Interrogé par Israel Hayom, l’entourage d’Odeh a tenté de désamorcer la polémique : « Il s’agit d’un incident datant de quatre ans. La plupart des infractions ont été commises par des assistants et des chauffeurs au service du député, et non par lui personnellement. » Une défense qui a suscité le scepticisme. Les juristes rappellent que la responsabilité incombe toujours au titulaire du véhicule, surtout lorsqu’il s’agit d’un élu de la République.
Ce n’est pas la première fois qu’Ayman Odeh se retrouve sous les projecteurs pour de mauvaises raisons. En 2021, il avait été au centre d’une altercation verbale avec la police lors d’une manifestation à Jérusalem-Est. Plus récemment, son véhicule avait été pris pour cible par des manifestants, événement qui avait suscité la condamnation du président Herzog et relancé le débat sur la violence politique. Aujourd’hui, c’est une autre forme de “violence” qui lui est reprochée : celle d’une conduite irresponsable.

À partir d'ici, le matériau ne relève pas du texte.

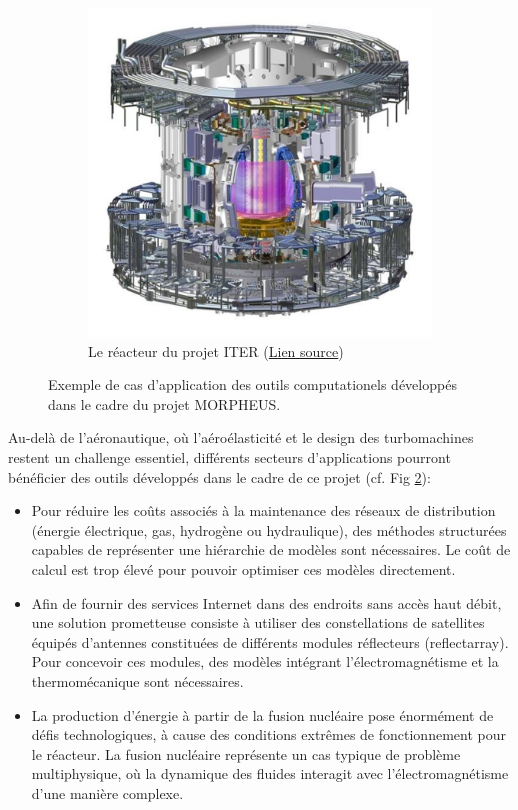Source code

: \documentclass[12pt, french]{article}
\begin{document}
\begin{figure}[t]
\begin{subfigure}[t]{0.25\textwidth}
		\includegraphics[width=\columnwidth]{tcws.jpg}%
		\caption{Le réacteur du projet ITER (\href{https://www.iter.org/newsline/-/1119}{Lien source})}
		\label{fig:sofi-mit}
	\end{subfigure}
	\caption[]{Exemple de cas d’application des outils computationels développés dans le cadre du projet MORPHEUS.}%
	\label{fig:applications}%
\end{figure}

Au-delà de l’aéronautique, où l’aéroélasticité et le design des turbomachines restent un challenge essentiel, différents secteurs d’applications pourront bénéficier des outils développés
dans le cadre de ce projet (cf. Fig \ref{fig:applications}): \\
\begin{itemize}
	\item Pour réduire les coûts associés à la maintenance des réseaux de distribution (énergie
	électrique, gas, hydrogène ou hydraulique), des méthodes structurées capables de représenter une hiérarchie de modèles sont nécessaires. Le coût de calcul est trop élevé pour pouvoir optimiser ces modèles directement.
	\item Afin de fournir des services Internet dans des endroits sans accès haut débit, une
	solution prometteuse consiste à utiliser des constellations de satellites équipés d'antennes constituées de différents modules réflecteurs (reflectarray). Pour concevoir ces modules, des modèles intégrant l’électromagnétisme et la thermomécanique sont nécessaires.
	\item  La production d’énergie à partir de la fusion nucléaire pose énormément de défis
	technologiques, à cause des conditions extrêmes de fonctionnement pour le réacteur. La fusion nucléaire représente un cas typique de problème multiphysique, où la dynamique des fluides interagit avec l’électromagnétisme d’une manière complexe.
\end{itemize}
\end{document}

Pour une partie du public israélien, cette affaire symbolise le déclin moral d’une certaine classe politique. “Comment peut-on exiger la rigueur de l’État quand on bafoue soi-même ses lois les plus élémentaires ?”, interroge un éditorialiste du Jerusalem Post. Du côté du Likoud, certains n’ont pas manqué de pointer l’hypocrisie : “Quand Odeh prêche la légalité pour les autres, il ferait bien de s’y soumettre lui-même.”
Mais derrière le scandale médiatique, le dossier soulève un problème plus large : le comportement routier des élus israéliens, souvent exemptés de sanctions sévères. Plusieurs affaires similaires ont concerné par le passé des députés ou des maires surpris en excès de vitesse ou au téléphone au volant. L’impunité perçue alimente un sentiment d’injustice chez les citoyens ordinaires.
Ayman Odeh, qui avait bâti une partie de sa réputation sur son discours en faveur des droits civiques et de la “moralisation publique”, se retrouve désormais dans la position inverse. La route, une fois encore, devient le théâtre symbolique d’un conflit entre la parole et les actes.
Pour le juge ayant rendu sa décision, la sentence se voulait pédagogique : rappeler qu’en démocratie, nul n’est au-dessus de la loi. Le message est clair : même les conducteurs les plus puissants doivent, un jour ou l’autre, s’arrêter au feu rouge de la justice.